═══ RECORDS PROVIDED ═══

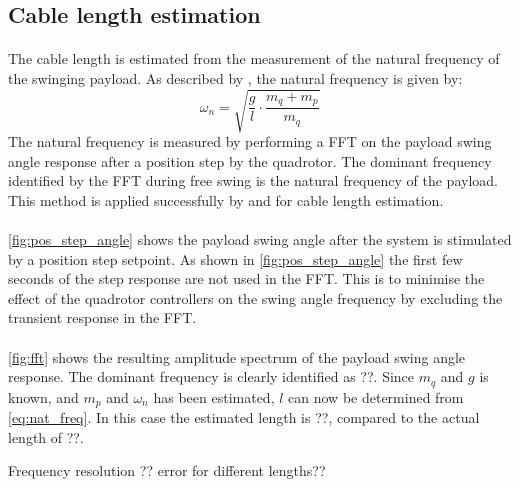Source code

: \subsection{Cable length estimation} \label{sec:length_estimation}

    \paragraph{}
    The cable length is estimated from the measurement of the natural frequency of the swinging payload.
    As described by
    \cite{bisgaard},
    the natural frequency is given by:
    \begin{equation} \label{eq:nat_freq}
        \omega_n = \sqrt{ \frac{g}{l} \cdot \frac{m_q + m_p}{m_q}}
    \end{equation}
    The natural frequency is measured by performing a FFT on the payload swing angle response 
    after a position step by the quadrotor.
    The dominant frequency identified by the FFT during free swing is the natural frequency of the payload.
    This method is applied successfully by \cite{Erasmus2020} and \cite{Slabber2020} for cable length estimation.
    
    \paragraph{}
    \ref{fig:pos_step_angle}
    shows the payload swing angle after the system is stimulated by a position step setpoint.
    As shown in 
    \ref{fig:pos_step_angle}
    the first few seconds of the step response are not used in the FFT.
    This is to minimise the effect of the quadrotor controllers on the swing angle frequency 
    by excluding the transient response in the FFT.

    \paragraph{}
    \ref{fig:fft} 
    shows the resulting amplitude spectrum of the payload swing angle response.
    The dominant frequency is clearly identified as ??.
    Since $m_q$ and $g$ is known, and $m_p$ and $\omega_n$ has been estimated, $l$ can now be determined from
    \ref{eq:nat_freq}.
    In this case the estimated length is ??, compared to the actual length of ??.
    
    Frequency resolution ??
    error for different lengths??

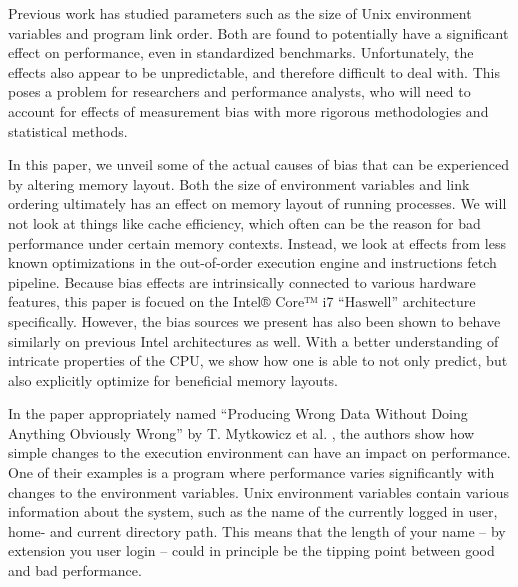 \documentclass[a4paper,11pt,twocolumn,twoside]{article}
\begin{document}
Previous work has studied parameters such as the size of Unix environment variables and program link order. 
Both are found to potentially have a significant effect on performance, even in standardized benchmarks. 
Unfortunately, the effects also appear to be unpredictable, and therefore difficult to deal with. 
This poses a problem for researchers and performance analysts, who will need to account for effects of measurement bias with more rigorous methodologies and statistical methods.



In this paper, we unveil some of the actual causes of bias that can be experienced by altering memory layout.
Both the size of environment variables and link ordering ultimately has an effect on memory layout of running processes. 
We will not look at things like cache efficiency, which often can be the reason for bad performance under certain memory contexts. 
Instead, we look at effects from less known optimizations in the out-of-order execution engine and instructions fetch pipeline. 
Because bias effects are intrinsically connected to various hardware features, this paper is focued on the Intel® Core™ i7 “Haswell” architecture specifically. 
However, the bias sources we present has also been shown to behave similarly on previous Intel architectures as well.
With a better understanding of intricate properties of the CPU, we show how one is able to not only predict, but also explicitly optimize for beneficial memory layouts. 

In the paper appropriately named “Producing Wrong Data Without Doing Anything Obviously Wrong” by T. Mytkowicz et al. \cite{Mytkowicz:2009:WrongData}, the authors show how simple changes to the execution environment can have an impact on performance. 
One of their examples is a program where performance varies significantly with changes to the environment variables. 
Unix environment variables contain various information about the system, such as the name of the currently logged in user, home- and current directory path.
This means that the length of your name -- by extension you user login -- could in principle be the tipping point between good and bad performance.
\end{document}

═══

TASK DESCRIPTION = Among the lines above, repeat exactly those from the line with "We will not" to the line with "Instead, we look", counting both ends.

FINISHED EXERCISE =
We will not look at things like cache efficiency, which often can be the reason for bad performance under certain memory contexts. 
Instead, we look at effects from less known optimizations in the out-of-order execution engine and instructions fetch pipeline. 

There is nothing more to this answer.